I can therefore agree with Lomborg's attempts to highlight the ill-begotten policy responses to this non-existent problem.

I can therefore sympathise with Lomborg regarding the brickbats hurled his way by opponents as a result of his non-conformism.

I can easily admire Lomborg for the continuing resilience he has displayed. Here is a man who does not have a slush-fund to sue critics, and seems only to use his dignity to support him.

But for some reason, the troll thinks everybody at BH loves Bjorn Lomborg and wants to have his babies. Entropic Man, where are you when we need you?

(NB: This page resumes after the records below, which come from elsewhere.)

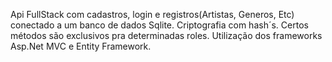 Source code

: Api FullStack com cadastros, login e registros(Artistas, Generos, Etc) conectado a um banco de dados Sqlite.
Criptografia com hash´s.
Certos métodos são exclusivos pra determinadas roles. 
Utilização dos frameworks Asp.Net MVC e Entity Framework.

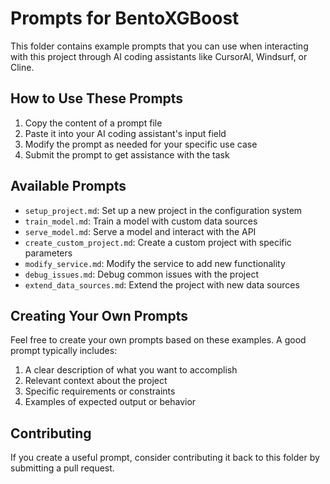 # Prompts for BentoXGBoost

This folder contains example prompts that you can use when interacting with this project through AI coding assistants like CursorAI, Windsurf, or Cline.

## How to Use These Prompts

1. Copy the content of a prompt file
2. Paste it into your AI coding assistant's input field
3. Modify the prompt as needed for your specific use case
4. Submit the prompt to get assistance with the task

## Available Prompts

- `setup_project.md`: Set up a new project in the configuration system
- `train_model.md`: Train a model with custom data sources
- `serve_model.md`: Serve a model and interact with the API
- `create_custom_project.md`: Create a custom project with specific parameters
- `modify_service.md`: Modify the service to add new functionality
- `debug_issues.md`: Debug common issues with the project
- `extend_data_sources.md`: Extend the project with new data sources

## Creating Your Own Prompts

Feel free to create your own prompts based on these examples. A good prompt typically includes:

1. A clear description of what you want to accomplish
2. Relevant context about the project
3. Specific requirements or constraints
4. Examples of expected output or behavior

## Contributing

If you create a useful prompt, consider contributing it back to this folder by submitting a pull request.
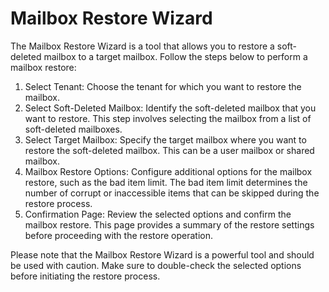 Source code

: # Mailbox Restore Wizard

The Mailbox Restore Wizard is a tool that allows you to restore a soft-deleted mailbox to a target mailbox. Follow the steps below to perform a mailbox restore:

1. Select Tenant: Choose the tenant for which you want to restore the mailbox.
2. Select Soft-Deleted Mailbox: Identify the soft-deleted mailbox that you want to restore. This step involves selecting the mailbox from a list of soft-deleted mailboxes.
3. Select Target Mailbox: Specify the target mailbox where you want to restore the soft-deleted mailbox. This can be a user mailbox or shared mailbox.
4. Mailbox Restore Options: Configure additional options for the mailbox restore, such as the bad item limit. The bad item limit determines the number of corrupt or inaccessible items that can be skipped during the restore process.
5. Confirmation Page: Review the selected options and confirm the mailbox restore. This page provides a summary of the restore settings before proceeding with the restore operation.

Please note that the Mailbox Restore Wizard is a powerful tool and should be used with caution. Make sure to double-check the selected options before initiating the restore process.

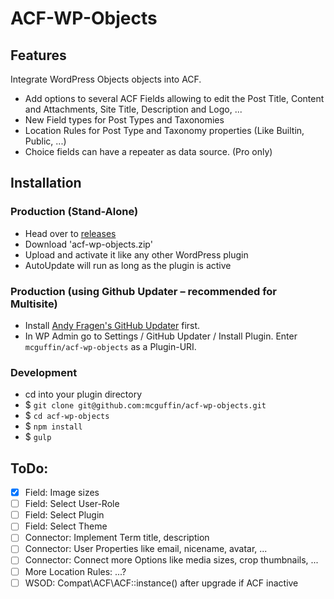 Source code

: ACF-WP-Objects
===============

Features
--------
Integrate WordPress Objects objects into ACF.

 - Add options to several ACF Fields allowing to edit the Post Title, Content and Attachments, Site Title, Description and Logo, ...
 - New Field types for Post Types and Taxonomies
 - Location Rules for Post Type and Taxonomy properties (Like Builtin, Public, ...)
 - Choice fields can have a repeater as data source. (Pro only)



Installation
------------

### Production (Stand-Alone)
 - Head over to [releases](../../releases)
 - Download 'acf-wp-objects.zip'
 - Upload and activate it like any other WordPress plugin
 - AutoUpdate will run as long as the plugin is active

### Production (using Github Updater – recommended for Multisite)
 - Install [Andy Fragen's GitHub Updater](https://github.com/afragen/github-updater) first.
 - In WP Admin go to Settings / GitHub Updater / Install Plugin. Enter `mcguffin/acf-wp-objects` as a Plugin-URI.

### Development
 - cd into your plugin directory
 - $ `git clone git@github.com:mcguffin/acf-wp-objects.git`
 - $ `cd acf-wp-objects`
 - $ `npm install`
 - $ `gulp`




ToDo:
-----
 - [x] Field: Image sizes
 - [ ] Field: Select User-Role
 - [ ] Field: Select Plugin
 - [ ] Field: Select Theme
 - [ ] Connector: Implement Term title, description
 - [ ] Connector: User Properties like email, nicename, avatar, ...
 - [ ] Connector: Connect more Options like media sizes, crop thumbnails, ...
 - [ ] More Location Rules: ...?
 - [ ] WSOD: Compat\ACF\ACF::instance() after upgrade if ACF inactive
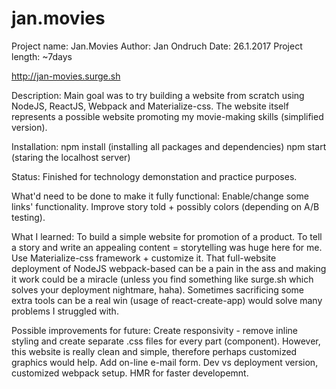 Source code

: # jan.movies

Project name: Jan.Movies
Author: Jan Ondruch
Date: 26.1.2017
Project length: ~7days

http://jan-movies.surge.sh

Description:
Main goal was to try building a website from scratch using NodeJS, ReactJS, Webpack and Materialize-css.
The website itself represents a possible website promoting my movie-making skills (simplified version).

Installation:
npm install (installing all packages and dependencies)
npm start (staring the localhost server)

Status:
Finished for technology demonstation and practice purposes.

What'd need to be done to make it fully functional:
Enable/change some links' functionality.
Improve story told + possibly colors (depending on A/B testing).

What I learned:
To build a simple website for promotion of a product.
To tell a story and write an appealing content = storytelling was huge here for me.
Use Materialize-css framework + customize it.
That full-website deployment of NodeJS webpack-based can be a pain in the ass and making it work could
be a miracle (unless you find something like surge.sh which solves your deployment nightmare, haha).
Sometimes sacrificing some extra tools can be a real win (usage of react-create-app) would solve many
problems I struggled with.

Possible improvements for future:
Create responsivity - remove inline styling and create separate .css files for every part (component). 
However, this website is really clean and simple, therefore perhaps customized graphics would help.
Add on-line e-mail form.
Dev vs deployment version, customized webpack setup.
HMR for faster developemnt. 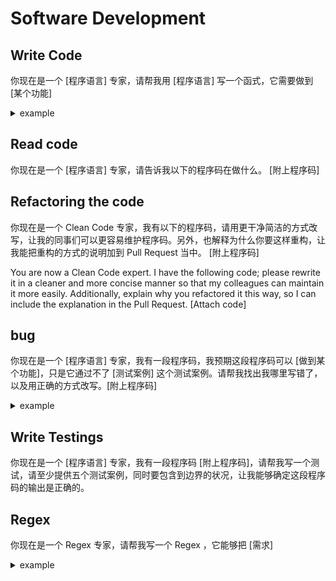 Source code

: # Software Development

## Write Code

你现在是一个 [程序语言] 专家，请帮我用 [程序语言] 写一个函式，它需要做到 [某个功能]

<details>
<summary>example</summary>
👉 你现在是一个 JavaScript 专家，请帮我用 JavaScript 写一个函式，它需要做到 输入一个一维数组，把这个一维数组转换成二维数组。同时我要能够自由地决定二维数组中的子数组长度是多少
</details>

## Read code

你现在是一个 [程序语言] 专家，请告诉我以下的程序码在做什么。 [附上程序码]

## Refactoring the code

你现在是一个 Clean Code 专家，我有以下的程序码，请用更干净简洁的方式改写，让我的同事们可以更容易维护程序码。另外，也解释为什么你要这样重构，让我能把重构的方式的说明加到 Pull Request 当中。 [附上程序码]

You are now a Clean Code expert. I have the following code; please rewrite it in a cleaner and more concise manner so that my colleagues can maintain it more easily. Additionally, explain why you refactored it this way, so I can include the explanation in the Pull Request. [Attach code]

## bug

你现在是一个 [程序语言] 专家，我有一段程序码，我预期这段程序码可以 [做到某个功能]，只是它通过不了 [测试案例] 这个测试案例。请帮我找出我哪里写错了，以及用正确的方式改写。[附上程序码]

<details>
<summary>example</summary>
👉 你现在是一个 python 专家，我有一段程序码，我预期这段程序码可以判断一个字串是不是镜像回文，只是它通过不了 aacdeedcc 这个测试案例。请帮我找出我哪里写错了，以及用正确的方式改写。[附上程序码]
</details>

## Write Testings

你现在是一个 [程序语言] 专家，我有一段程序码 [附上程序码]，请帮我写一个测试，请至少提供五个测试案例，同时要包含到边界的状况，让我能够确定这段程序码的输出是正确的。

## Regex

你现在是一个 Regex 专家，请帮我写一个 Regex ，它能够把 [需求]

<details>
<summary>example</summary>
👉 你现在是一个 Regex 专家，请帮我写一个 Regex ，它能够把输入一个字串，把这个字串中的所有数字都取出来
</details>
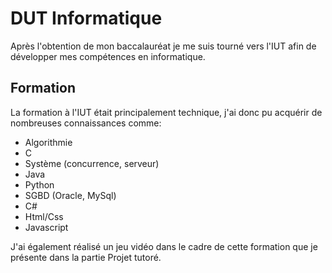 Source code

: # DUT Informatique

Après l'obtention de mon baccalauréat je me suis tourné vers l'IUT afin de développer mes compétences en informatique.

## Formation

La formation à l'IUT était principalement technique, j'ai donc pu acquérir de nombreuses connaissances comme:

- Algorithmie
- C
- Système (concurrence, serveur)
- Java
- Python
- SGBD (Oracle, MySql)
- C#
- Html/Css
- Javascript

J'ai également réalisé un jeu vidéo dans le cadre de cette formation que je présente dans la partie Projet tutoré.
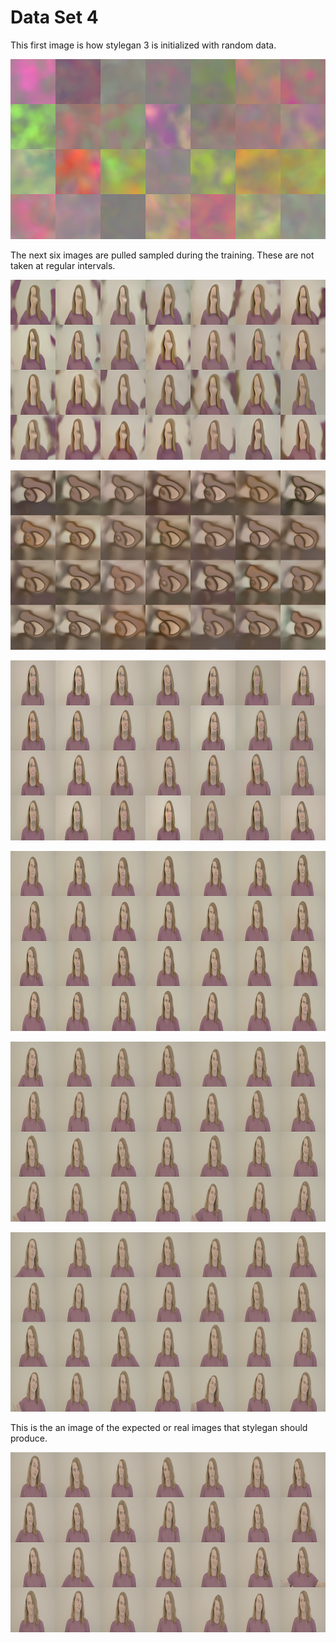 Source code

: # Data Set 4

This first image is how stylegan 3 is initialized with random data.

![Dataset 4 training image](./Images/sets/set4/fakes_init.png)

The next six images are pulled sampled during the training. These are not taken at regular intervals.

![Dataset 4 training image](./Images/sets/set4/fakes000040.png)

![Dataset 4 training image](./Images/sets/set4/fakes000080.png)

![Dataset 4 training image](./Images/sets/set4/fakes000120.png)

![Dataset 4 training image](./Images/sets/set4/fakes000140.png)

![Dataset 4 training image](./Images/sets/set4/fakes000160.png)

![Dataset 4 training image](./Images/sets/set4/fakes000300.png)

This is the an image of the expected or real images that stylegan should produce.

![Dataset 4 training image](./Images/sets/set4/reals.png)
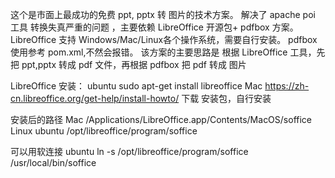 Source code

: 这个是市面上最成功的免费 ppt, pptx 转 图片的技术方案。 解决了 apache poi 工具 转换失真严重的问题 ，主要依赖 LibreOffice 开源包+ pdfbox 方案。
LibreOffice 支持 Windows/Mac/Linux各个操作系统，需要自行安装。
pdfbox 使用参考 pom.xml,不然会报错。
该方案的主要思路是 根据 LibreOffice 工具，先把 ppt,pptx 转成 pdf 文件，再根据 pdfbox 把 pdf 转成 图片

LibreOffice 安装： 
ubuntu
sudo apt-get install libreoffice
Mac
https://zh-cn.libreoffice.org/get-help/install-howto/ 下载 安装包，自行安装

安装后的路径
Mac
/Applications/LibreOffice.app/Contents/MacOS/soffice
Linux ubuntu
/opt/libreoffice/program/soffice

可以用软连接
ubuntu
ln -s /opt/libreoffice/program/soffice /usr/local/bin/soffice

May 2, 2014 at 2:06 AM | Unregistered Commentermichael hart

Yes, it was painful, Chandra but I did read something from the link you posted. To whit

"On pages 238 - 241, Lomborg deals with the subject of declining semen quality. This subject is important because if the levels of poisonous chemicals to which we are exposed are causing a reduction in the production of human sperm, then we must take the threat from these chemicals very seriously. Lomborg, however, claims that there is no danger from synthetic chemicals. One of the things he must do to maintain this claim is to demonstrate that there is actually no decline in semen quality."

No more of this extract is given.